When you reach the line containing "发表于 2022-5-5 08:54" in the entries below, begin reproducing lines exactly, and stop once the line containing "发表于 2022-5-5 09:06" is done.

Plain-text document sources
☆ ☆ ☆ ☆ ☆ ☆ ☆
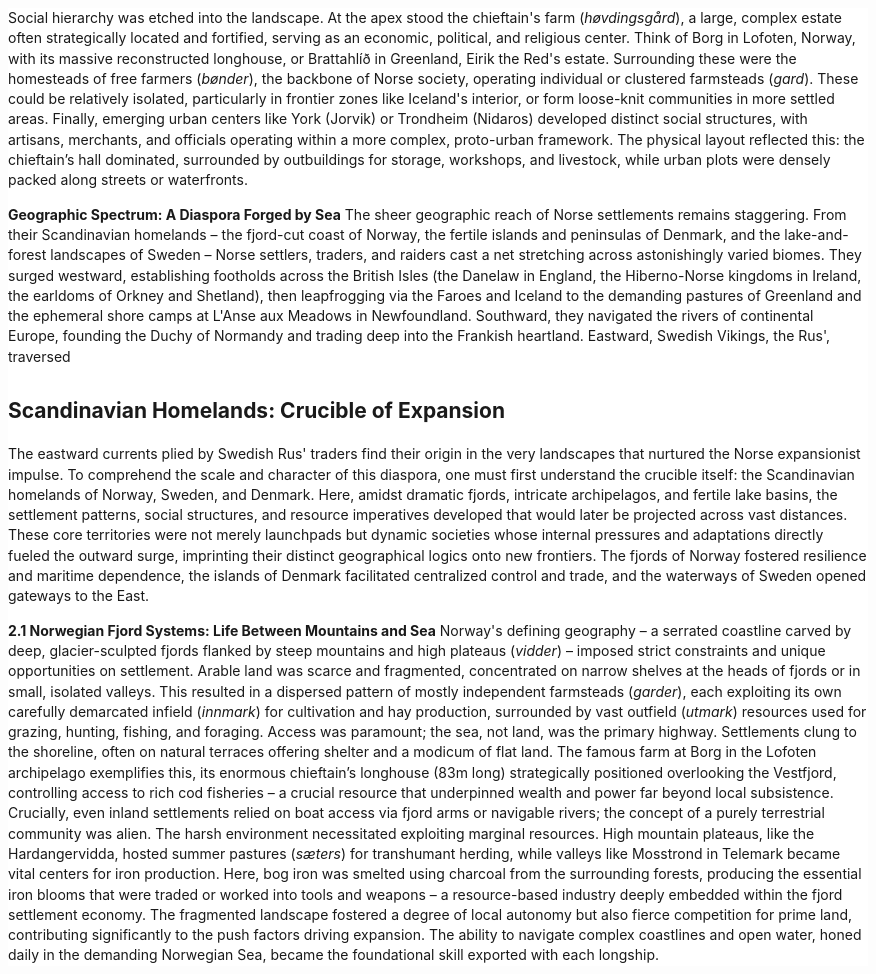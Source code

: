 Social hierarchy was etched into the landscape. At the apex stood the chieftain's farm (*høvdingsgård*), a large, complex estate often strategically located and fortified, serving as an economic, political, and religious center. Think of Borg in Lofoten, Norway, with its massive reconstructed longhouse, or Brattahlíð in Greenland, Eirik the Red's estate. Surrounding these were the homesteads of free farmers (*bønder*), the backbone of Norse society, operating individual or clustered farmsteads (*gard*). These could be relatively isolated, particularly in frontier zones like Iceland's interior, or form loose-knit communities in more settled areas. Finally, emerging urban centers like York (Jorvik) or Trondheim (Nidaros) developed distinct social structures, with artisans, merchants, and officials operating within a more complex, proto-urban framework. The physical layout reflected this: the chieftain’s hall dominated, surrounded by outbuildings for storage, workshops, and livestock, while urban plots were densely packed along streets or waterfronts.

**Geographic Spectrum: A Diaspora Forged by Sea**
The sheer geographic reach of Norse settlements remains staggering. From their Scandinavian homelands – the fjord-cut coast of Norway, the fertile islands and peninsulas of Denmark, and the lake-and-forest landscapes of Sweden – Norse settlers, traders, and raiders cast a net stretching across astonishingly varied biomes. They surged westward, establishing footholds across the British Isles (the Danelaw in England, the Hiberno-Norse kingdoms in Ireland, the earldoms of Orkney and Shetland), then leapfrogging via the Faroes and Iceland to the demanding pastures of Greenland and the ephemeral shore camps at L'Anse aux Meadows in Newfoundland. Southward, they navigated the rivers of continental Europe, founding the Duchy of Normandy and trading deep into the Frankish heartland. Eastward, Swedish Vikings, the Rus', traversed

## Scandinavian Homelands: Crucible of Expansion

The eastward currents plied by Swedish Rus' traders find their origin in the very landscapes that nurtured the Norse expansionist impulse. To comprehend the scale and character of this diaspora, one must first understand the crucible itself: the Scandinavian homelands of Norway, Sweden, and Denmark. Here, amidst dramatic fjords, intricate archipelagos, and fertile lake basins, the settlement patterns, social structures, and resource imperatives developed that would later be projected across vast distances. These core territories were not merely launchpads but dynamic societies whose internal pressures and adaptations directly fueled the outward surge, imprinting their distinct geographical logics onto new frontiers. The fjords of Norway fostered resilience and maritime dependence, the islands of Denmark facilitated centralized control and trade, and the waterways of Sweden opened gateways to the East.

**2.1 Norwegian Fjord Systems: Life Between Mountains and Sea**
Norway's defining geography – a serrated coastline carved by deep, glacier-sculpted fjords flanked by steep mountains and high plateaus (*vidder*) – imposed strict constraints and unique opportunities on settlement. Arable land was scarce and fragmented, concentrated on narrow shelves at the heads of fjords or in small, isolated valleys. This resulted in a dispersed pattern of mostly independent farmsteads (*garder*), each exploiting its own carefully demarcated infield (*innmark*) for cultivation and hay production, surrounded by vast outfield (*utmark*) resources used for grazing, hunting, fishing, and foraging. Access was paramount; the sea, not land, was the primary highway. Settlements clung to the shoreline, often on natural terraces offering shelter and a modicum of flat land. The famous farm at Borg in the Lofoten archipelago exemplifies this, its enormous chieftain’s longhouse (83m long) strategically positioned overlooking the Vestfjord, controlling access to rich cod fisheries – a crucial resource that underpinned wealth and power far beyond local subsistence. Crucially, even inland settlements relied on boat access via fjord arms or navigable rivers; the concept of a purely terrestrial community was alien. The harsh environment necessitated exploiting marginal resources. High mountain plateaus, like the Hardangervidda, hosted summer pastures (*sæters*) for transhumant herding, while valleys like Mosstrond in Telemark became vital centers for iron production. Here, bog iron was smelted using charcoal from the surrounding forests, producing the essential iron blooms that were traded or worked into tools and weapons – a resource-based industry deeply embedded within the fjord settlement economy. The fragmented landscape fostered a degree of local autonomy but also fierce competition for prime land, contributing significantly to the push factors driving expansion. The ability to navigate complex coastlines and open water, honed daily in the demanding Norwegian Sea, became the foundational skill exported with each longship.
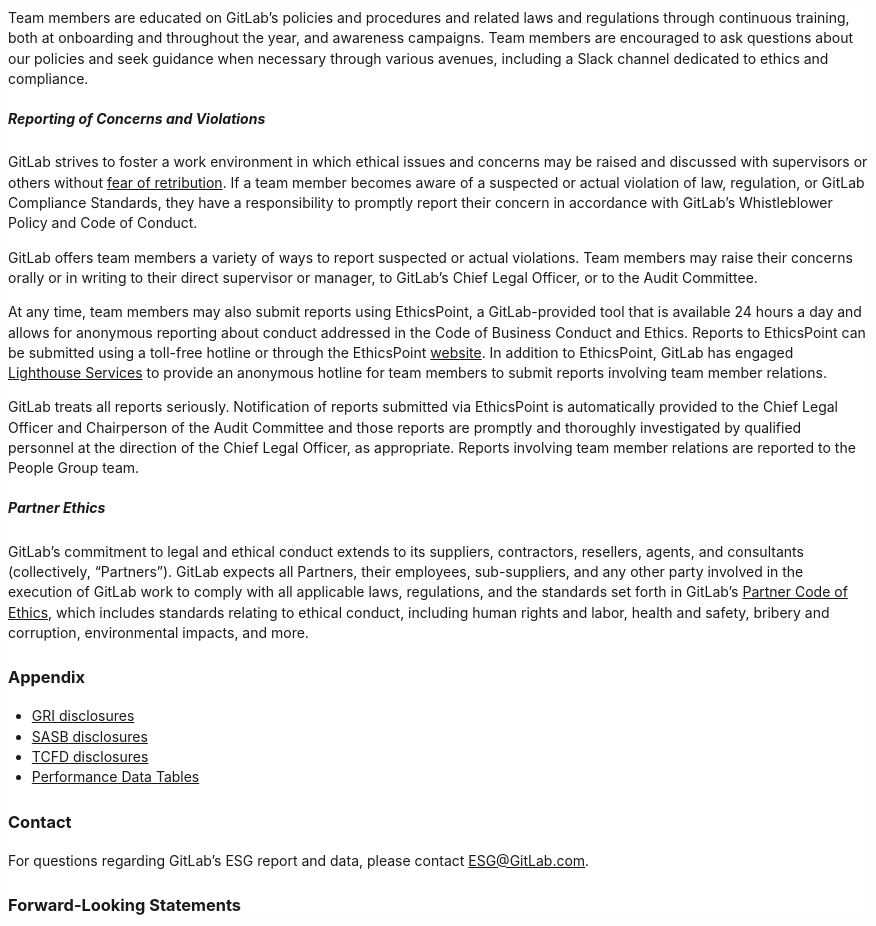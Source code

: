 Team members are educated on GitLab’s policies and procedures and related laws and regulations through continuous training, both at onboarding and throughout the year, and awareness campaigns. Team members are encouraged to ask questions about our policies and seek guidance when necessary through various avenues, including a Slack channel dedicated to ethics and compliance.

##### Reporting of Concerns and Violations

GitLab strives to foster a work environment in which ethical issues and concerns may be raised and discussed with supervisors or others without [fear of retribution](/handbook/legal/anti-retaliation-policy/#:~:text=Any%20Team%20Member%20who%20participates,or%20substantiated%20following%20an%20investigation.). If a team member becomes aware of a suspected or actual violation of law, regulation, or GitLab Compliance Standards, they have a responsibility to promptly report their concern in accordance with GitLab’s Whistleblower Policy and Code of Conduct.

GitLab offers team members a variety of ways to report suspected or actual violations. Team members may raise their concerns orally or in writing to their direct supervisor or manager, to GitLab’s Chief Legal Officer, or to the Audit Committee.

At any time, team members may also submit reports using EthicsPoint, a GitLab-provided tool that is available 24 hours a day and allows for anonymous reporting about conduct addressed in the Code of Business Conduct and Ethics. Reports to EthicsPoint can be submitted using a toll-free hotline or through the EthicsPoint [website](https://secure.ethicspoint.com/domain/media/en/gui/74686/index.html). In addition to EthicsPoint, GitLab has engaged [Lighthouse Services](/handbook/people-group/#how-to-report-violations) to provide an anonymous hotline for team members to submit reports involving team member relations.

GitLab treats all reports seriously. Notification of reports submitted via EthicsPoint is automatically provided to the Chief Legal Officer and Chairperson of the Audit Committee and those reports are promptly and thoroughly investigated by qualified personnel at the direction of the Chief Legal Officer, as appropriate. Reports involving team member relations are reported to the People Group team.

##### Partner Ethics

GitLab’s commitment to legal and ethical conduct extends to its suppliers, contractors, resellers, agents, and consultants (collectively,  “Partners”). GitLab expects all Partners, their employees, sub-suppliers, and any other party involved in the execution of GitLab work to comply with all applicable laws, regulations, and the standards set forth in GitLab’s [Partner Code of Ethics](/handbook/legal/partner-code-of-ethics/), which includes standards relating to ethical conduct, including human rights and labor, health and safety, bribery and corruption, environmental impacts, and more.

### Appendix

- [GRI disclosures](https://about.gitlab.com/documents/FY24_GRI_Index.pdf)
- [SASB disclosures](https://about.gitlab.com/documents/FY24_SASB_Index.pdf)
- [TCFD disclosures](https://about.gitlab.com/documents/GitLab_FY24_TCFD_Index.pdf)
- [Performance Data Tables](https://about.gitlab.com/documents/FY24_Performance_Data_Tables.pdf)

### Contact

For questions regarding GitLab’s ESG report and data, please contact <ESG@GitLab.com>.

### Forward-Looking Statements
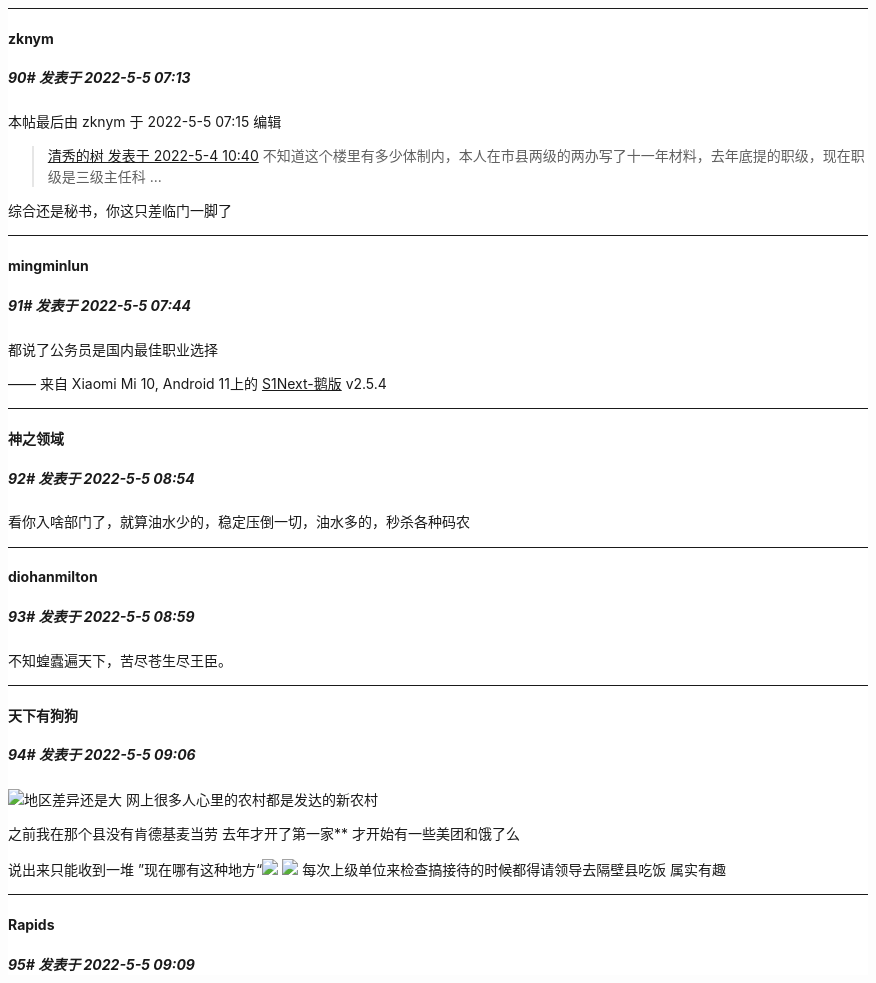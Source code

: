 

*****

####  zknym  
##### 90#       发表于 2022-5-5 07:13

 本帖最后由 zknym 于 2022-5-5 07:15 编辑 
<blockquote><a href="httphttps://bbs.saraba1st.com/2b/forum.php?mod=redirect&amp;goto=findpost&amp;pid=55687420&amp;ptid=2067746" target="_blank">清秀的树 发表于 2022-5-4 10:40</a>
不知道这个楼里有多少体制内，本人在市县两级的两办写了十一年材料，去年底提的职级，现在职级是三级主任科 ...</blockquote>
综合还是秘书，你这只差临门一脚了



*****

####  mingminlun  
##### 91#       发表于 2022-5-5 07:44

都说了公务员是国内最佳职业选择

—— 来自 Xiaomi Mi 10, Android 11上的 [S1Next-鹅版](https://github.com/ykrank/S1-Next/releases) v2.5.4



*****

####  神之领域  
##### 92#       发表于 2022-5-5 08:54

看你入啥部门了，就算油水少的，稳定压倒一切，油水多的，秒杀各种码农

*****

####  diohanmilton  
##### 93#       发表于 2022-5-5 08:59

不知蝗蠹遍天下，苦尽苍生尽王臣。



*****

####  天下有狗狗  
##### 94#       发表于 2022-5-5 09:06

<img src="https://static.saraba1st.com/image/smiley/face2017/117.png" referrerpolicy="no-referrer">地区差异还是大 网上很多人心里的农村都是发达的新农村

之前我在那个县没有肯德基麦当劳 去年才开了第一家** 才开始有一些美团和饿了么 

说出来只能收到一堆 ”现在哪有这种地方“<img src="https://static.saraba1st.com/image/smiley/face2017/117.png" referrerpolicy="no-referrer">
<img src="https://static.saraba1st.com/image/smiley/face2017/066.png" referrerpolicy="no-referrer"> 每次上级单位来检查搞接待的时候都得请领导去隔壁县吃饭 属实有趣

*****

####  Rapids  
##### 95#       发表于 2022-5-5 09:09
☆ ☆ ☆ ☆ ☆ ☆ ☆
## Task answer
##### 92#       发表于 2022-5-5 08:54

看你入啥部门了，就算油水少的，稳定压倒一切，油水多的，秒杀各种码农

*****

####  diohanmilton  
##### 93#       发表于 2022-5-5 08:59

不知蝗蠹遍天下，苦尽苍生尽王臣。



*****

####  天下有狗狗  
##### 94#       发表于 2022-5-5 09:06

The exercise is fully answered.